37
votes

What is the correct HTTP status code to return when a server is having issues communicating with an external API?

Say a client sends a valid request to my server A, A then queries server B's API in order to do something. However B's API is currently throwing 500's or is somehow unreachable, what status code should A return to the client? A 5* error doesn't seem correct because server A is functioning as it should, and a 4* error doesn't seem correct because the client is sending a valid request to A.

3

3 Answers

41
votes

Did you consider status codes 502 and 504?

502 – The server while acting as a gateway or a proxy, 
received an invalid response from the upstream server it accessed
in attempting to fulfill the request.

504 – The server, while acting as a gateway or proxy, 
did not receive a timely response from the upstream server 
specified by the URI (e.g. HTTP, FTP, LDAP) 
or some other auxiliary server (e.g. DNS) it needed to access 
in attempting to complete the request.

Of course, this would require a broad interpretation of "gateway" (implementation of interface A requiring a call to interface B), applied to the application layer.
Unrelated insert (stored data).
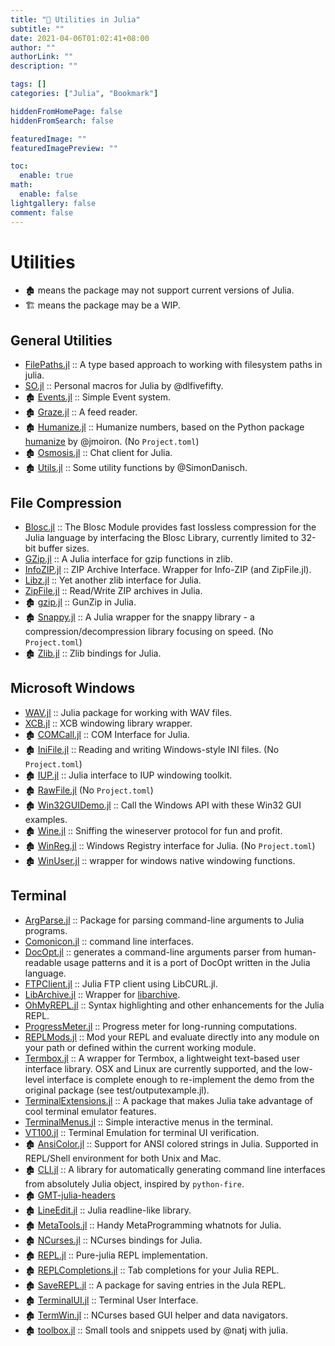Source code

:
 ```yaml
---
title: "🔖 Utilities in Julia"
subtitle: ""
date: 2021-04-06T01:02:41+08:00
author: ""
authorLink: ""
description: ""

tags: []
categories: ["Julia", "Bookmark"]

hiddenFromHomePage: false
hiddenFromSearch: false

featuredImage: ""
featuredImagePreview: ""

toc:
  enable: true
math:
  enable: false
lightgallery: false
comment: false
---
```


# Utilities

- 🏚️ means the package may not support current versions of Julia.
- 🏗️ means the package may be a WIP.

## General Utilities

+ [FilePaths.jl](https://github.com/Rory-Finnegan/FilePaths.jl) ::  A type based approach to working with filesystem paths in julia.
+ [SO.jl](https://github.com/dlfivefifty/SO.jl) :: Personal macros for Julia by @dlfivefifty.
+ 🏚️ [Events.jl](https://github.com/SimonDanisch/Events.jl) :: Simple Event system.
+ 🏚️ [Graze.jl](https://github.com/iamed2/Graze.jl) :: A feed reader.
+ 🏚️ [Humanize.jl](https://github.com/IainNZ/Humanize.jl) :: Humanize numbers, based on the Python package [humanize](https://github.com/jmoiron/humanize) by @jmoiron. (No `Project.toml`)
+ 🏚️ [Osmosis.jl](https://github.com/SimonDanisch/Osmosis.jl) :: Chat client for Julia.
+ 🏚️ [Utils.jl](https://github.com/SimonDanisch/Utils.jl) :: Some utility functions by @SimonDanisch.


## File Compression

+ [Blosc.jl](https://github.com/JuliaIO/Blosc.jl) :: The Blosc Module provides fast lossless compression for the Julia language by interfacing the Blosc Library, currently limited to 32-bit buffer sizes.
+ [GZip.jl](https://github.com/JuliaIO/GZip.jl) :: A Julia interface for gzip functions in zlib.
+ [InfoZIP.jl](https://github.com/samoconnor/InfoZIP.jl) :: ZIP Archive Interface. Wrapper for Info-ZIP (and ZipFile.jl).
+ [Libz.jl](https://github.com/BioJulia/Libz.jl) :: Yet another zlib interface for Julia.
+ [ZipFile.jl](https://github.com/fhs/ZipFile.jl) :: Read/Write ZIP archives in Julia.
+ 🏚️ [gzip.jl](https://github.com/jvns/gzip.jl) :: GunZip in Julia.
+ 🏚️ [Snappy.jl](https://github.com/bicycle1885/Snappy.jl) :: A Julia wrapper for the snappy library - a compression/decompression library focusing on speed. (No `Project.toml`)
+ 🏚️ [Zlib.jl](https://github.com/dcjones/Zlib.jl) :: Zlib bindings for Julia.


## Microsoft Windows

+ [WAV.jl](https://github.com/dancasimiro/WAV.jl) :: Julia package for working with WAV files.
+ [XCB.jl](https://github.com/JuliaGL/XCB.jl) :: XCB windowing library wrapper.
+ 🏚️ [COMCall.jl](https://github.com/ihnorton/COMCall.jl) :: COM Interface for Julia.
+ 🏚️ [IniFile.jl](https://github.com/JuliaIO/IniFile.jl) :: Reading and writing Windows-style INI files. (No `Project.toml`)
+ 🏚️ [IUP.jl](https://github.com/joa-quim/IUP.jl) :: Julia interface to IUP windowing toolkit.
+ 🏚️ [RawFile.jl](https://github.com/tknopp/RawFile.jl) (No `Project.toml`)
+ 🏚️ [Win32GUIDemo.jl](https://github.com/ihnorton/Win32GUIDemo.jl) :: Call the Windows API with these Win32 GUI examples.
+ 🏚️ [Wine.jl](https://github.com/Keno/Wine.jl) :: Sniffing the wineserver protocol for fun and profit.
+ 🏚️ [WinReg.jl](https://github.com/simonbyrne/WinReg.jl) ::  Windows Registry interface for Julia. (No `Project.toml`)
+ 🏚️ [WinUser.jl](https://github.com/JuliaGL/WinUser.jl) :: wrapper for windows native windowing functions.


## Terminal

+ [ArgParse.jl](https://github.com/carlobaldassi/ArgParse.jl) :: Package for parsing command-line arguments to Julia programs.
+ [Comonicon.jl](https://github.com/Roger-luo/Comonicon.jl) :: command line interfaces.
+ [DocOpt.jl](https://github.com/docopt/DocOpt.jl) :: generates a command-line arguments parser from human-readable usage patterns and it is a port of DocOpt written in the Julia language.
+ [FTPClient.jl](https://github.com/invenia/FTPClient.jl) :: Julia FTP client using LibCURL.jl.
+ [LibArchive.jl](https://github.com/yuyichao/LibArchive.jl) :: Wrapper for [libarchive](http://www.libarchive.org/).
+ [OhMyREPL.jl](https://github.com/KristofferC/OhMyREPL.jl) :: Syntax highlighting and other enhancements for the Julia REPL.
+ [ProgressMeter.jl](https://github.com/timholy/ProgressMeter.jl) :: Progress meter for long-running computations.
+ [REPLMods.jl](https://github.com/spencerlyon2/REPLMods.jl) :: Mod your REPL and evaluate directly into any module on your path or defined within the current working module.
+ [Termbox.jl](https://github.com/jgoldfar/Termbox.jl) :: A wrapper for Termbox, a lightweight text-based user interface library. OSX and Linux are currently supported, and the low-level interface is complete enough to re-implement the demo from the original package (see test/outputexample.jl).
+ [TerminalExtensions.jl](https://github.com/Keno/TerminalExtensions.jl) :: A package that makes Julia take advantage of cool terminal emulator features.
+ [TerminalMenus.jl](https://github.com/nick-paul/TerminalMenus.jl) :: Simple interactive menus in the terminal.
+ [VT100.jl](https://github.com/Keno/VT100.jl) :: Terminal Emulation for terminal UI verification.
+ 🏚️ [AnsiColor.jl](https://github.com/Aerlinger/AnsiColor.jl) :: Support for ANSI colored strings in Julia. Supported in REPL/Shell environment for both Unix and Mac.
+ 🏚️ [CLI.jl](https://github.com/Roger-luo/CLI.jl) :: A library for automatically generating command line interfaces from absolutely Julia object, inspired by `python-fire`.
+ 🏚️ [GMT-julia-headers](https://github.com/meggart/GMT-julia-headers)
+ 🏚️ [LineEdit.jl](https://github.com/Keno/LineEdit.jl) :: Julia readline-like library.
+ 🏚️ [MetaTools.jl](https://github.com/burrowsa/MetaTools.jl) :: Handy MetaProgramming whatnots for Julia.
+ 🏚️ [NCurses.jl](https://github.com/Keno/NCurses.jl) :: NCurses bindings for Julia.
+ 🏚️ [REPL.jl](https://github.com/Keno/REPL.jl) :: Pure-julia REPL implementation.
+ 🏚️ [REPLCompletions.jl](https://github.com/Keno/REPLCompletions.jl) :: Tab completions for your Julia REPL.
+ 🏚️ [SaveREPL.jl](https://github.com/sjkelly/SaveREPL.jl) :: A package for saving entries in the Jula REPL.
+ 🏚️ [TerminalUI.jl](https://github.com/Keno/TerminalUI.jl) :: Terminal User Interface.
+ 🏚️ [TermWin.jl](https://github.com/tonyhffong/TermWin.jl) :: NCurses based GUI helper and data navigators.
+ 🏚️ [toolbox.jl](https://github.com/natj/toolbox.jl) :: Small tools and snippets used by @natj with julia.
But this could be a nice way to say : "I cannot answer but it's not my fault nor yours".

34
votes

Since the API relies on something that is not available, its service is unavailable as well.

I would think that the status code 503: Service Unavailable is the best fit for your situation. From the RFC description:

The server is currently unable to handle the request due to a temporary overloading or maintenance of the server. The implication is that this is a temporary condition which will be alleviated after some delay. If known, the length of the delay MAY be indicated in a Retry-After header. If no Retry-After is given, the client SHOULD handle the response as it would for a 500 response.

Granted, the description implies that this status code should be applied for errors on the server itself (and not to signal a problem with an external dependency). However, this is the best fit within the RFC status codes, and I wouldn't suggest using any custom status codes so anyone can understand them.

Alternatively, if your API supports a way of communicating errors (e.g. to tell the user that the ID he supplied is incorrect) you may be able to use this method to tell the user that the dependency is unavailable. This might be a little friendlier and might avoid some bug searching on the user's side, since at least some of the users won't be familiar with any status codes besides 403, 404 and maybe 500, depending on your audience.

3
votes

You can refer this link.

HTTP Status 424 or 500 for error on external dependency

503 Service Unavailable looks perfect for the situation.